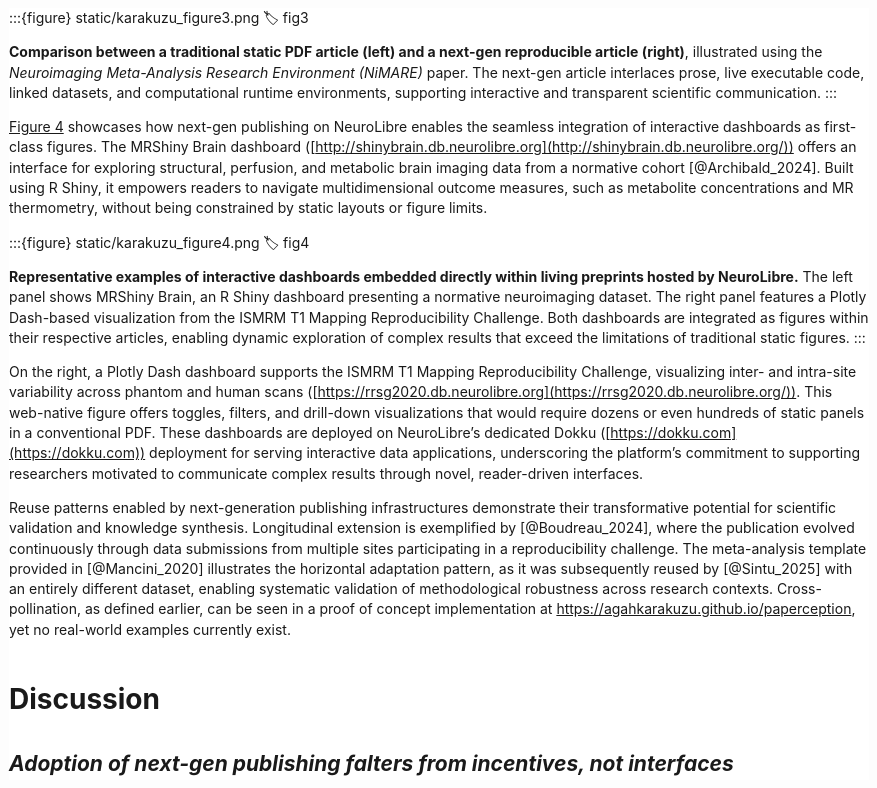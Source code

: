 :::{figure} static/karakuzu_figure3.png
:label: fig3

**Comparison between a traditional static PDF article (left) and a next-gen reproducible article (right)**, illustrated using the *Neuroimaging Meta-Analysis Research Environment (NiMARE)* paper. The next-gen article interlaces prose, live executable code, linked datasets, and computational runtime environments, supporting interactive and transparent scientific communication.
:::

[Figure 4](#fig4) showcases how next-gen publishing on NeuroLibre enables the seamless integration of interactive dashboards as first-class figures. The MRShiny Brain dashboard ([http://shinybrain.db.neurolibre.org](http://shinybrain.db.neurolibre.org/)) offers an interface for exploring structural, perfusion, and metabolic brain imaging data from a normative cohort [@Archibald_2024]. Built using R Shiny, it empowers readers to navigate multidimensional outcome measures, such as metabolite concentrations and MR thermometry, without being constrained by static layouts or figure limits.

:::{figure} static/karakuzu_figure4.png
:label: fig4

**Representative examples of interactive dashboards embedded directly within living preprints hosted by NeuroLibre.** The left panel shows MRShiny Brain, an R Shiny dashboard presenting a normative neuroimaging dataset. The right panel features a Plotly Dash-based visualization from the ISMRM T1 Mapping Reproducibility Challenge. Both dashboards are integrated as figures within their respective articles, enabling dynamic exploration of complex results that exceed the limitations of traditional static figures.
:::



On the right, a Plotly Dash dashboard supports the ISMRM T1 Mapping Reproducibility Challenge, visualizing inter- and intra-site variability across phantom and human scans ([https://rrsg2020.db.neurolibre.org](https://rrsg2020.db.neurolibre.org/)). This web-native figure offers toggles, filters, and drill-down visualizations that would require dozens or even hundreds of static panels in a conventional PDF. These dashboards are deployed on NeuroLibre’s dedicated Dokku ([https://dokku.com](https://dokku.com))  deployment for serving interactive data applications, underscoring the platform’s commitment to supporting researchers motivated to communicate complex results through novel, reader-driven interfaces.

Reuse patterns enabled by next-generation publishing infrastructures demonstrate their transformative potential for scientific validation and knowledge synthesis. Longitudinal extension is exemplified by [@Boudreau_2024], where the publication evolved continuously through data submissions from multiple sites participating in a reproducibility challenge. The meta-analysis template provided in [@Mancini_2020] illustrates the horizontal adaptation pattern, as it was subsequently reused by [@Sintu_2025] with an entirely different dataset, enabling systematic validation of methodological robustness across research contexts. Cross-pollination, as defined earlier, can be seen in a proof of concept implementation at https://agahkarakuzu.github.io/paperception, yet no real-world examples currently exist.

# Discussion

## ***Adoption of next-gen publishing falters from incentives, not interfaces***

ASSIGNMENT
Determine which lines above include the word "publishing", and report those lines in full.

FINISHED EXERCISE
[Figure 4](#fig4) showcases how next-gen publishing on NeuroLibre enables the seamless integration of interactive dashboards as first-class figures. The MRShiny Brain dashboard ([http://shinybrain.db.neurolibre.org](http://shinybrain.db.neurolibre.org/)) offers an interface for exploring structural, perfusion, and metabolic brain imaging data from a normative cohort [@Archibald_2024]. Built using R Shiny, it empowers readers to navigate multidimensional outcome measures, such as metabolite concentrations and MR thermometry, without being constrained by static layouts or figure limits.
Reuse patterns enabled by next-generation publishing infrastructures demonstrate their transformative potential for scientific validation and knowledge synthesis. Longitudinal extension is exemplified by [@Boudreau_2024], where the publication evolved continuously through data submissions from multiple sites participating in a reproducibility challenge. The meta-analysis template provided in [@Mancini_2020] illustrates the horizontal adaptation pattern, as it was subsequently reused by [@Sintu_2025] with an entirely different dataset, enabling systematic validation of methodological robustness across research contexts. Cross-pollination, as defined earlier, can be seen in a proof of concept implementation at https://agahkarakuzu.github.io/paperception, yet no real-world examples currently exist.
## ***Adoption of next-gen publishing falters from incentives, not interfaces***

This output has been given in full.